Roy: Sicherlich, zu den Gewinnern des demografischen Wandels gehört insbesondere gerade die Altersgruppe der 65- bis 74-Jährigen – vor allem aus finanzieller Sicht. Sie profitierten am meisten von den rasanten Kursgewinnen an den Aktien-, Renten- und Immobilienmärkten in den 80er und 90er Jahren. Doch nicht nur das. Es war auch die Zeit der höchsten volkswirtschaftlichen Wachstumsraten. Deswegen sollte das Wealth Management auch speziell die Bedürfnisse dieser Zielgruppe adressieren und bedienen. Zu nennen sind hier insbesondere individuell zugeschnittene Versicherungs- und Altersvorsorgeprodukte, aber auch Branchen, die vom demografischen Wandel profitieren wie beispielsweise die Tourismusbranche, der Pharma-, Biotechnologie, und der Immobiliensektor (vergleiche dazu auch: „Global Demographic Change and Sector Implications“; Credit Suisse Demographics Research; 8. Mai 2007) – und hier speziell Immobilien, die für den ruhigen und angenehmen Alterswohnsitz bestimmt sind.
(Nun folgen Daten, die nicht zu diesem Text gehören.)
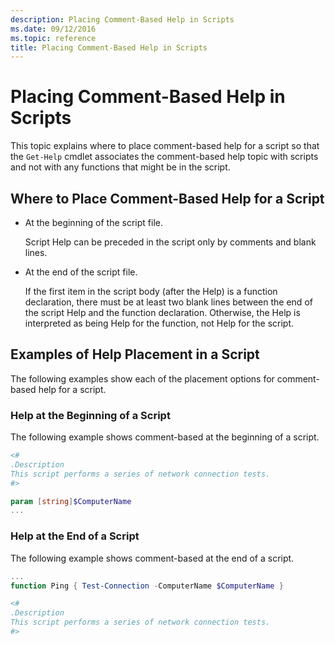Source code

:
 ```yaml
---
description: Placing Comment-Based Help in Scripts
ms.date: 09/12/2016
ms.topic: reference
title: Placing Comment-Based Help in Scripts
---
```

# Placing Comment-Based Help in Scripts

This topic explains where to place comment-based help for a script so that the `Get-Help` cmdlet
associates the comment-based help topic with scripts and not with any functions that might be in the
script.

## Where to Place Comment-Based Help for a Script

- At the beginning of the script file.

  Script Help can be preceded in the script only by comments and blank lines.

- At the end of the script file.

  If the first item in the script body (after the Help) is a function declaration, there must be at
  least two blank lines between the end of the script Help and the function declaration. Otherwise,
  the Help is interpreted as being Help for the function, not Help for the script.

## Examples of Help Placement in a Script

The following examples show each of the placement options for comment-based help for a script.

### Help at the Beginning of a Script

The following example shows comment-based at the beginning of a script.

```powershell
<#
.Description
This script performs a series of network connection tests.
#>

param [string]$ComputerName
...
```

### Help at the End of a Script

 The following example shows comment-based at the end of a script.

```powershell
...
function Ping { Test-Connection -ComputerName $ComputerName }

<#
.Description
This script performs a series of network connection tests.
#>
```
Nichtsdestotrotz, wenn sich die Gesellschaft als Ganzes, aber auch jeder Einzelne für sich dem demografischen Wandel stellt, wird der grösste Teil der Gesellschaft hierbei als Gewinner hervorgehen.




Der Mann hat etwas zu sagen, und er tut es auch: als gefragter Gastredner auf Konferenzen und an Universitäten, beispielsweise an der London School of Economics, an der Boston University, der University of Iowa – die Liste lässt sich beliebig fortsetzen: Dr. Amlan Roy, seit 1998 bei der Credit Suisse in London insbesondere für Fragen des demografischen Wandels zuständig. Das Rüstzeug hierfür erarbeitete sich Roy unter anderem als Senior Research Fellow bei der London School of Economics, Financial Markets Group und im UBS Pensions Research Centre. Doch auch für Roy gibt es ein Leben neben der Demografie. Entspannen kann sich der Vater von zwei Töchtern insbesondere beim Langstreckenlauf, bei Filmen und im Theater.